The UN High Commissioner for Human Rights Zeid Ra’ad Al Hussein said on Saturday that a signed commitment to “respect, protect and guarantee human rights” by all five candidates taking part in tomorrow’s presidential election in Colombia is “unprecedented, impressive and heart-warming”.
Geneva, May 26, 2018.- “We believe this is the first time ever, anywhere, that every single presidential candidate has signed up to such an unequivocal formal pledge to uphold human rights,” Zeid said. “This comes as a breath of fresh air in a world where so many political leaders have been playing down, or actively flouting, their obligations to uphold international human rights law. I thank Colombia’s leading politicians for taking this positive step, and urge whoever wins the election to make every effort to abide by this landmark agreement.”
The Agreement on Human Rights, which was arranged by the UN Human Rights Office in Colombia, and individually signed by each of the five candidates, states the following:
“I, as candidate for the Presidency of the Republic of Colombia, publicly pledge that in my Government there will be a special emphasis to respect, protect, and guarantee human rights. At the same time, the actions of my Government will promote, throughout the country, and in particular, in areas most affected by conflict and violence, the political, economic, and social inclusion of the people who live in these areas…”
In recognition of one of the most serious and persistent problems plaguing the country, the Agreement also specifically notes the UN Human Rights Office’s analysis “that it is important to avoid the assassination of leaders, rural leaders and human rights defenders, which will lead to true political, economic and social inclusion in the country”.
The UN Human Rights Office in Colombia, which was opened in 1997, is one of the oldest, largest and most respected of the organization’s 56 field presences around the world. It played an important role in the negotiations leading up to the signing of the Final Peace Accord by the current Government and FARC-EP movement in September 2016.

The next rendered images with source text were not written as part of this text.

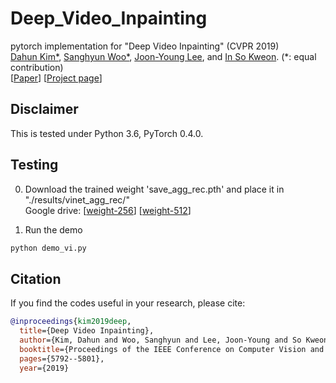 # Deep_Video_Inpainting
pytorch implementation for "Deep Video Inpainting" (CVPR 2019)  
[Dahun Kim*](https://mcahny@github.io/), [Sanghyun Woo*](https://sites.google.com/view/sanghyunwoo/), [Joon-Young Lee](https://joonyoung-cv.github.io/), and [In So Kweon](https://rcv.kaist.ac.kr). (*: equal contribution)  
[[Paper](http://openaccess.thecvf.com/content_CVPR_2019/papers/Kim_Deep_Video_Inpainting_CVPR_2019_paper.pdf)] [[Project page](https://sites.google.com/view/deepvinet/)]  
## Disclaimer
This is tested under Python 3.6, PyTorch 0.4.0.

## Testing
0. Download the trained weight 'save_agg_rec.pth' and place it in "./results/vinet_agg_rec/"  
Google drive: [[weight-256](https://drive.google.com/file/d/1UCDZVJbymiHUcD2GfLq9-NU65MW6rSY4/view?usp=sharing)] [[weight-512](https://drive.google.com/file/d/1KAi9oQVBaJU9ytr7dYr2WwEcO5NLiJvo/view?usp=sharing)]  


1. Run the demo  
```python
python demo_vi.py
```

## Citation
If you find the codes useful in your research, please cite:  
```bibtex
@inproceedings{kim2019deep,
  title={Deep Video Inpainting},
  author={Kim, Dahun and Woo, Sanghyun and Lee, Joon-Young and So Kweon, In},
  booktitle={Proceedings of the IEEE Conference on Computer Vision and Pattern Recognition},
  pages={5792--5801},
  year={2019}
```

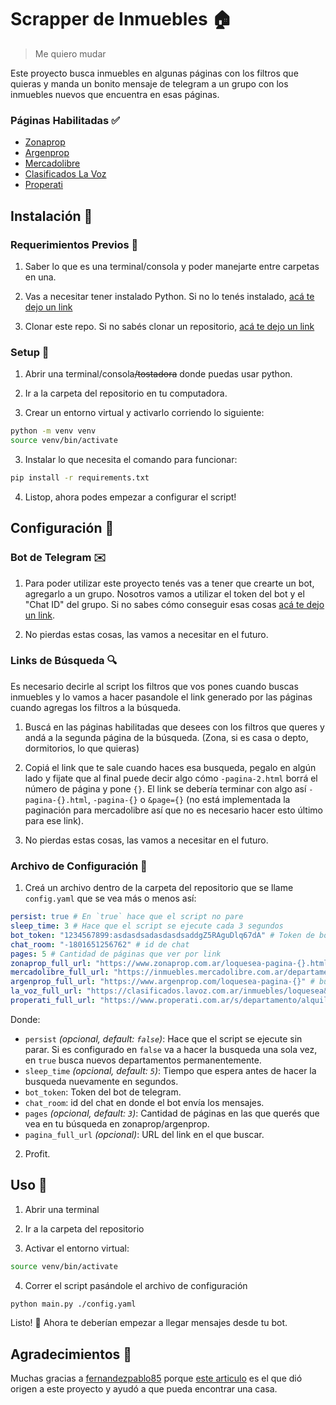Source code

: # Scrapper de Inmuebles :house:

> Me quiero mudar

Este proyecto busca inmuebles en algunas páginas con los filtros que quieras y manda un bonito mensaje de telegram a un grupo con los inmuebles nuevos que encuentra en esas páginas.

### Páginas Habilitadas :white_check_mark:

- [Zonaprop](https://www.zonaprop.com.ar/)
- [Argenprop](https://www.argenprop.com/)
- [Mercadolibre](https://www.mercadolibre.com.ar)
- [Clasificados La Voz](https://clasificados.lavoz.com.ar/inmuebles)
- [Properati](https://www.properati.com.ar/)

## Instalación :wrench:

### Requerimientos Previos :nut_and_bolt:

1. Saber lo que es una terminal/consola y poder manejarte entre carpetas en una.

2. Vas a necesitar tener instalado Python. Si no lo tenés instalado, [acá te dejo un link](https://tutorial.djangogirls.org/es/python_installation/)

3. Clonar este repo. Si no sabés clonar un repositorio, [acá te dejo un link](https://www.taloselectronics.com/blogs/tutoriales/como-descargar-un-proyecto-de-github)

### Setup :hammer:

1. Abrir una terminal/consola<s>/tostadora</s> donde puedas usar python.

2. Ir a la carpeta del repositorio en tu computadora.

2. Crear un entorno virtual y activarlo corriendo lo siguiente:

```bash
python -m venv venv
source venv/bin/activate
```

3. Instalar lo que necesita el comando para funcionar:

```bash
pip install -r requirements.txt
```

4. Listop, ahora podes empezar a configurar el script!

## Configuración :pencil:

### Bot de Telegram :envelope:

1. Para poder utilizar este proyecto tenés vas a tener que crearte un bot, agregarlo a un grupo. Nosotros vamos a utilizar el token del bot y el "Chat ID" del grupo. Si no sabes cómo conseguir esas cosas [acá te dejo un link](https://dev.to/rizkyrajitha/get-notifications-with-telegram-bot-537l). 

2. No pierdas estas cosas, las vamos a necesitar en el futuro.

### Links de Búsqueda :mag:

Es necesario decirle al script los filtros que vos pones cuando buscas inmuebles y lo vamos a hacer pasandole el link generado por las páginas cuando agregas los filtros a la búsqueda.

1. Buscá en las páginas habilitadas que desees con los filtros que queres y andá a la segunda página de la búsqueda. (Zona, si es casa o depto, dormitorios, lo que quieras)

2. Copiá el link que te sale cuando haces esa busqueda, pegalo en algún lado y fijate que al final puede decir algo cómo `-pagina-2.html` borrá el número de página y pone `{}`. El link se debería terminar con algo así `-pagina-{}.html`, `-pagina-{}` o `&page={}` (no está implementada la paginación para mercadolibre así que no es necesario hacer esto último para ese link).

3. No pierdas estas cosas, las vamos a necesitar en el futuro.

### Archivo de Configuración :page_facing_up:

1. Creá un archivo dentro de la carpeta del repositorio que se llame `config.yaml` que se vea más o menos así:

```yaml
persist: true # En `true` hace que el script no pare
sleep_time: 3 # Hace que el script se ejecute cada 3 segundos
bot_token: "1234567899:asdasdsadasdasdsaddgZ5RAguDlq67dA" # Token de bot
chat_room: "-1801651256762" # id de chat
pages: 5 # Cantidad de páginas que ver por link
zonaprop_full_url: "https://www.zonaprop.com.ar/loquesea-pagina-{}.html" # busqueda zonaprop
mercadolibre_full_url: "https://inmuebles.mercadolibre.com.ar/departamentos/alquiler/loquesea" # busqueda mercadolibre
argenprop_full_url: "https://www.argenprop.com/loquesea-pagina-{}" # busqueda argenprop
la_voz_full_url: "https://clasificados.lavoz.com.ar/inmuebles/loquesea&page={}" # busqueda la voz
properati_full_url: "https://www.properati.com.ar/s/departamento/alquiler/loquesea&page={}" # busqueda properati
```

Donde:

- `persist` _(opcional, default: `false`)_: Hace que el script se ejecute sin parar. Si es configurado en `false` va a hacer la busqueda una sola vez, en `true` busca nuevos departamentos permanentemente.
- `sleep_time` _(opcional, default: `5`)_: Tiempo que espera antes de hacer la busqueda nuevamente en segundos.
- `bot_token`: Token del bot de telegram.
- `chat_room`: id del chat en donde el bot envía los mensajes.
- `pages` _(opcional, default: `3`)_: Cantidad de páginas en las que querés que vea en tu búsqueda en zonaprop/argenprop.
- `pagina_full_url` _(opcional)_: URL del link en el que buscar.

2. Profit.

## Uso :rainbow:

1. Abrir una terminal

2. Ir a la carpeta del repositorio

3. Activar el entorno virtual:

```bash
source venv/bin/activate
```

4. Correr el script pasándole el archivo de configuración

```bash
python main.py ./config.yaml
```

Listo! :tada: Ahora te deberían empezar a llegar mensajes desde tu bot.

## Agradecimientos :pray:

Muchas gracias a [fernandezpablo85](https://gist.github.com/fernandezpablo85) porque [este articulo](https://dev.to/fernandezpablo/scrappeando-propiedades-con-python-4cp8) es el que dió origen a este proyecto y ayudó a que pueda encontrar una casa.
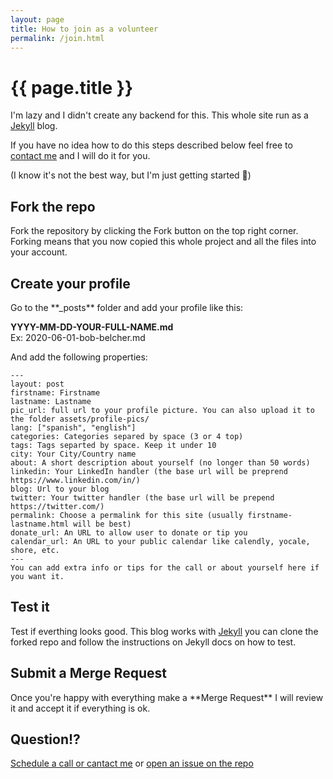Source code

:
 ```yaml
---
layout: page
title: How to join as a volunteer
permalink: /join.html
---
```


<h1 class="title is-size-1">{{ page.title }}</h1>

I'm lazy and I didn't create any backend for this. This whole site run as a <a href="https://jekyllrb.com/docs/ ">Jekyll</a> blog.

If you have no idea how to do this steps described below feel free to <a href="/adriano.galello">contact me</a> and I will do it for you.

(I know it's not the best way, but I'm just getting started 🤗)

<h2 class="is-size-3">Fork the repo</h2>
Fork the repository <a href="https://github.com/"></a> by clicking the Fork button on the top right corner. Forking means that you now copied this whole project and all the files into your account.

<h2 class="is-size-3">Create your profile</h2>
Go to the **_posts** folder and add your profile like this:

**YYYY-MM-DD-YOUR-FULL-NAME.md**  
Ex: 2020-06-01-bob-belcher.md

And add the following properties:

```
---  
layout: post
firstname: Firstname
lastname: Lastname
pic_url: full url to your profile picture. You can also upload it to the folder assets/profile-pics/
lang: ["spanish", "english"]  
categories: Categories separed by space (3 or 4 top)
tags: Tags separted by space. Keep it under 10
city: Your City/Country name
about: A short description about yourself (no longer than 50 words)
linkedin: Your LinkedIn handler (the base url will be preprend https://www.linkedin.com/in/)
blog: Url to your blog  
twitter: Your twitter handler (the base url will be prepend https://twitter.com/)
permalink: Choose a permalink for this site (usually firstname-lastname.html will be best)  
donate_url: An URL to allow user to donate or tip you
calendar_url: An URL to your public calendar like calendly, yocale, shore, etc.
---
You can add extra info or tips for the call or about yourself here if you want it.
```

<h2 class="is-size-3">Test it</h2>
Test if everthing looks good. This blog works with <a href="https://jekyllrb.com/docs/ ">Jekyll</a> you can clone the forked repo and follow the instructions on Jekyll docs on how to test.

<h2 class="is-size-3">Submit a Merge Request</h2>
Once you're happy with everything make a **Merge Request** I will review it and accept it if everything is ok.

<h2 class="is-size-3">Question!?</h2>
<a href="/adriano.galello">Schedule a call or cantact me</a> or <a href="/issues">open an issue on the repo</a>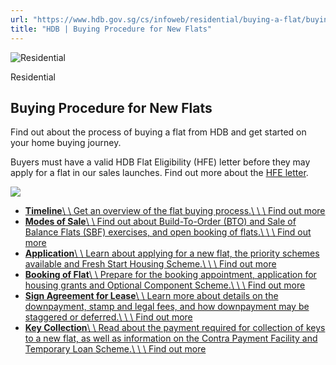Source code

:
 ```yaml
---
url: "https://www.hdb.gov.sg/cs/infoweb/residential/buying-a-flat/buying-procedure-for-new-flats"
title: "HDB | Buying Procedure for New Flats"
---
```


![Residential](https://www.hdb.gov.sg/cs/infoweb/-/media/HDBContent/Images/General/residential-masthead.jpg)

Residential


## Buying Procedure for New Flats

Find out about the process of buying a flat from HDB and get started on your home buying journey.

Buyers must have a valid HDB Flat Eligibility (HFE) letter before they may apply for a flat in our sales launches. Find out more about the [HFE letter](https://www.hdb.gov.sg/cs/infoweb/residential/buying-a-flat/understanding-your-eligibility-and-housing-loan-options/application-for-an-hdb-flat-eligibility-hfe-letter).

![](https://www.hdb.gov.sg/cs/infoweb/-/media/HDBContent/Images/EAPG/buying-a-resale-flat-cpf-housing-grants-banner.jpg)

- [**Timeline**\\
\\
Get an overview of the flat buying process.\\
\\
\\
Find out more](https://www.hdb.gov.sg/cs/infoweb/residential/buying-a-flat/buying-procedure-for-new-flats/timeline)
- [**Modes of Sale**\\
\\
Find out about Build-To-Order (BTO) and Sale of Balance Flats (SBF) exercises, and open booking of flats.\\
\\
\\
Find out more](https://www.hdb.gov.sg/cs/infoweb/residential/buying-a-flat/buying-procedure-for-new-flats/modes-of-sale)
- [**Application**\\
\\
Learn about applying for a new flat, the priority schemes available and Fresh Start Housing Scheme.\\
\\
\\
Find out more](https://www.hdb.gov.sg/cs/infoweb/residential/buying-a-flat/buying-procedure-for-new-flats/application)
- [**Booking of Flat**\\
\\
Prepare for the booking appointment, application for housing grants and Optional Component Scheme.\\
\\
\\
Find out more](https://www.hdb.gov.sg/cs/infoweb/residential/buying-a-flat/buying-procedure-for-new-flats/booking-of-flat)
- [**Sign Agreement for Lease**\\
\\
Learn more about details on the downpayment, stamp and legal fees, and how downpayment may be staggered or deferred.\\
\\
\\
Find out more](https://www.hdb.gov.sg/cs/infoweb/residential/buying-a-flat/buying-procedure-for-new-flats/sign-agreement-for-lease)
- [**Key Collection**\\
\\
Read about the payment required for collection of keys to a new flat, as well as information on the Contra Payment Facility and Temporary Loan Scheme.\\
\\
\\
Find out more](https://www.hdb.gov.sg/cs/infoweb/residential/buying-a-flat/buying-procedure-for-new-flats/key-collection)
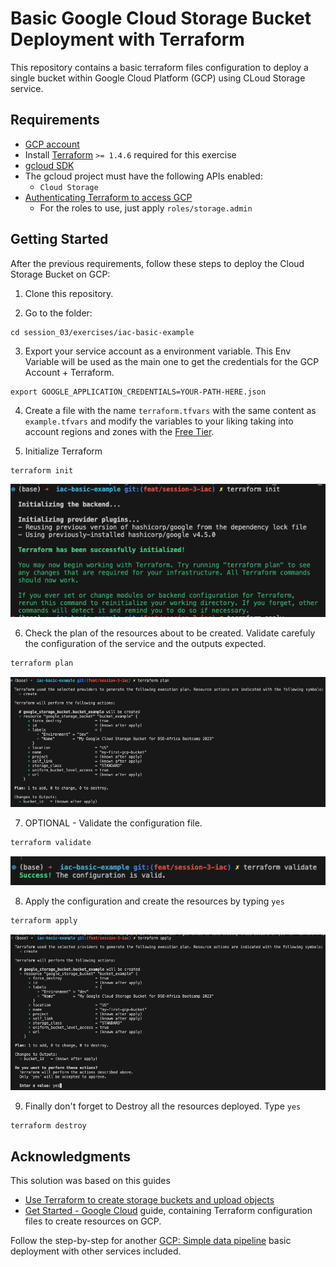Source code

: # Basic Google Cloud Storage Bucket Deployment with Terraform

This repository contains a basic terraform files configuration to deploy a single bucket within Google Cloud Platform (GCP) using CLoud Storage service.

## Requirements

- [GCP account](https://console.cloud.google.com/) 
- Install [Terraform](https://developer.hashicorp.com/terraform/tutorials/aws-get-started/install-cli) `>= 1.4.6` required for this exercise
- [gcloud SDK](https://cloud.google.com/sdk/docs/install-sdk)
- The gcloud project must have the following APIs enabled:
   * `Cloud Storage`
- [Authenticating Terraform to access GCP](https://github.com/sassoftware/viya4-iac-gcp/blob/main/docs/user/TerraformGCPAuthentication.md#Terraform-project-variables-to-authenticate-with-GCP)
   *  For the roles to use, just apply `roles/storage.admin`

## Getting Started

After the previous requirements, follow these steps to deploy the Cloud Storage Bucket on GCP:

1. Clone this repository.

2. Go to the folder:
```shell
cd session_03/exercises/iac-basic-example
```

3. Export your service account as a environment variable. This Env Variable will be used as the main one to get the credentials for the GCP Account + Terraform.
```shell
export GOOGLE_APPLICATION_CREDENTIALS=YOUR-PATH-HERE.json
```

4. Create a file with the name `terraform.tfvars` with the same content as `example.tfvars` and modify the variables to your liking taking into account regions and zones with the [Free Tier](https://cloud.google.com/free).

5. Initialize Terraform
```shell
terraform init
```

![Terraform Init](./imgs/terraform_init.png "Terraform Init")


6. Check the plan of the resources about to be created. Validate carefuly the configuration of the service and the outputs expected.
```sh
terraform plan
```

![Terraform Plan](./imgs/terraform_plan.png "Terraform Plan")

7. OPTIONAL - Validate the configuration file.
```sh
terraform validate
```

![Terraform Validate](./imgs/terraform_validate.png "Terraform Validate")

8. Apply the configuration and create the resources by typing `yes`
```sh
terraform apply
```

![Terraform Apply](./imgs/terraform_apply.png "Terraform Apply")

9. Finally don't forget to Destroy all the resources deployed. Type `yes`
```sh
terraform destroy
```

## Acknowledgments
This solution was based on this guides

   - [Use Terraform to create storage buckets and upload objects](https://cloud.google.com/storage/docs/terraform-create-bucket-upload-object)
   - [Get Started - Google Cloud](https://learn.hashicorp.com/collections/terraform/gcp-get-started) guide, containing Terraform configuration files to create resources on GCP.
   
Follow the step-by-step for another [GCP: Simple data pipeline](https://protective-opossum-8c5.notion.site/GCP-Simple-data-pipeline-2c02ea8ae6c64cd88813276787a3f551) basic deployment with other services included.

When announcing the signing of the Agreement in the capital Bogota on Thursday, the UN Human Rights Office Representative in Colombia, Alberto Brunori, highlighted four main challenges that would confront the next President:
1. Combating impunity, including in cases of femicide or violence against women;
2. Providing guarantees to enable the defence of human rights, noting that “lethal attacks against defenders of rights are the most visible symptoms of a deeper problem… and that the fear of violence leads to self-censorship and produces paralysis of the collective action necessary in a democratic society.”
3. Using the opportunities offered by the peace process to consolidate a state power that respects human rights through the consolidation of the rule of law and strengthening of public institutions at the local level, including combatting corruption and guaranteeing wide-ranging rural reform, as pledged in the Peace Accords.
4. Providing security while protecting rights, including a firm response to criminal activities while simultaneously fully respecting human rights standards.
“These challenges reflect real, chronic, everyday problems that have been holding back the political, social and economic development of Colombia,” Zeid said at the UN Human Rights Office headquarters in Geneva. “The fact that all the Presidential candidates have pledged to confront them, and all other human rights issues in Colombia, is a big step forward.
“I and my staff hope, above all, the people of Colombia will hold the next President, and his successors, to their word. Making a pledge is one thing. Fulfilling it is another. But we all now have a clear yardstick against which to measure the winning candidate’s performance upon taking up the role of President of the Republic.”